Work to complete:
Below are some records. Copy every line in them that holds "sciencedirect".

Available data:
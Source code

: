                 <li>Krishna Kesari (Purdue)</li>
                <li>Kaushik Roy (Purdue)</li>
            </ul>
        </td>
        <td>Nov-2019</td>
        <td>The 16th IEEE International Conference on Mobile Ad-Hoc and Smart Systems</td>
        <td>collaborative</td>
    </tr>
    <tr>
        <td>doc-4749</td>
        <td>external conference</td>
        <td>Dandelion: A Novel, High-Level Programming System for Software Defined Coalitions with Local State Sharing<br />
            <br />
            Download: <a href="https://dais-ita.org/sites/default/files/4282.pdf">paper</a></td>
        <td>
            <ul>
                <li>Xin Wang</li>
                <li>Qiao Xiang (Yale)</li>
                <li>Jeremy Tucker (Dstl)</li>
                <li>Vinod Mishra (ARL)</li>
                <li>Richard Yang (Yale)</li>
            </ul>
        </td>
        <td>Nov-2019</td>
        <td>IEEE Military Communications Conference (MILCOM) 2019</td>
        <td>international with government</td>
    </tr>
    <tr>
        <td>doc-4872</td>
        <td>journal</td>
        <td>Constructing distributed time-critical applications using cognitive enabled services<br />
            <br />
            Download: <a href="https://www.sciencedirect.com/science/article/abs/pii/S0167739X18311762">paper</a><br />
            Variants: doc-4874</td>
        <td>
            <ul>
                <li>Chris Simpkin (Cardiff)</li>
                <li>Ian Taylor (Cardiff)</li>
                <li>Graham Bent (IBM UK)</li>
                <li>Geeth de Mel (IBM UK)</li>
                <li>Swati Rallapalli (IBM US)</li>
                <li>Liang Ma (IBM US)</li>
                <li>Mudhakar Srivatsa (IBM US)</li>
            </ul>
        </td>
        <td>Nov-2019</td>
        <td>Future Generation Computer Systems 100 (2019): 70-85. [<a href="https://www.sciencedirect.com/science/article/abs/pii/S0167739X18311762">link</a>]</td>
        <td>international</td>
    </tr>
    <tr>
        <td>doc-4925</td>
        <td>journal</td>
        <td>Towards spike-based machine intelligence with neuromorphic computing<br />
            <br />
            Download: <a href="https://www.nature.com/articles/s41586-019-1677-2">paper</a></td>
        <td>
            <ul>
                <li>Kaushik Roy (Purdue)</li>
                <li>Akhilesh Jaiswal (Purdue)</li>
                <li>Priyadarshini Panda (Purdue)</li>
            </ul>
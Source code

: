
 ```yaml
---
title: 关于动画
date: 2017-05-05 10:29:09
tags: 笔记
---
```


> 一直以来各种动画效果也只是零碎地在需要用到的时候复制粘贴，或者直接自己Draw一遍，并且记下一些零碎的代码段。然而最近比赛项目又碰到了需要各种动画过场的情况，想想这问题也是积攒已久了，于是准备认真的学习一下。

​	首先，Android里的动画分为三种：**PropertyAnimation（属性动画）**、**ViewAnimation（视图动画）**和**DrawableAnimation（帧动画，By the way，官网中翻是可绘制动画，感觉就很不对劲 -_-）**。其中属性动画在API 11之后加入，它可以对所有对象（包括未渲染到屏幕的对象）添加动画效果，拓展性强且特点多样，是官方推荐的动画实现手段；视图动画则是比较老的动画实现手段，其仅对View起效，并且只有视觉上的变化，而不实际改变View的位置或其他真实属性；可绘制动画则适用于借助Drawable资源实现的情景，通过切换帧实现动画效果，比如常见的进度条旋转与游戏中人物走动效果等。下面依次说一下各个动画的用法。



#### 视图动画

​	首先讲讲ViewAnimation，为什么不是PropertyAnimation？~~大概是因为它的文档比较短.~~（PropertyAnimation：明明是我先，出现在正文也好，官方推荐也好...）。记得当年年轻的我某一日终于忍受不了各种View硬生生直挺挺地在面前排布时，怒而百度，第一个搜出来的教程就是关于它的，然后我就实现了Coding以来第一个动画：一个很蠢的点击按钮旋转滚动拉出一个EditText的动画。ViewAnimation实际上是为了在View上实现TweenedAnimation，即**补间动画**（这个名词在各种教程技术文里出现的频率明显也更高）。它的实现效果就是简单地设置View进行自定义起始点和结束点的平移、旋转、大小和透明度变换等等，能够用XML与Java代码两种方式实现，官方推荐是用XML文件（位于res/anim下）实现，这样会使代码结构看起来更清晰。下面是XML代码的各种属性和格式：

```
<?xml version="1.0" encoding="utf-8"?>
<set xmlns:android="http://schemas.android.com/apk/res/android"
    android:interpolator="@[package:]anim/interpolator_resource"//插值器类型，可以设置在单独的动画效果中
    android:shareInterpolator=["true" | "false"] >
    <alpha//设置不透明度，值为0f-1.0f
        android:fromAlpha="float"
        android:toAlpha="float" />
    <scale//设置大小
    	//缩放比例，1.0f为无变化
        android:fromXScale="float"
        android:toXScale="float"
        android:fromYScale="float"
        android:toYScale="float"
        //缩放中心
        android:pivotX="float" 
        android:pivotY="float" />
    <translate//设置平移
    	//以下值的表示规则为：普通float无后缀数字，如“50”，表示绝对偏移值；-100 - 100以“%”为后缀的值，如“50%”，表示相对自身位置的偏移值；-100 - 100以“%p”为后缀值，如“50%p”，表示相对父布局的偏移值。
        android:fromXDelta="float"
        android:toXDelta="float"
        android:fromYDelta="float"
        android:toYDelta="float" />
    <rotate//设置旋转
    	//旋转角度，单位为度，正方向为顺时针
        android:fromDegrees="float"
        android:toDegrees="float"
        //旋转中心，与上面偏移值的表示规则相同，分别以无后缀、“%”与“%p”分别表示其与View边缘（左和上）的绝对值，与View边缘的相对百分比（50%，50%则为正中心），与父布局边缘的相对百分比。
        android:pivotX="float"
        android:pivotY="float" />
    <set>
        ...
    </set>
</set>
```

Finished exercise:
            Download: <a href="https://www.sciencedirect.com/science/article/abs/pii/S0167739X18311762">paper</a><br />
        <td>Future Generation Computer Systems 100 (2019): 70-85. [<a href="https://www.sciencedirect.com/science/article/abs/pii/S0167739X18311762">link</a>]</td>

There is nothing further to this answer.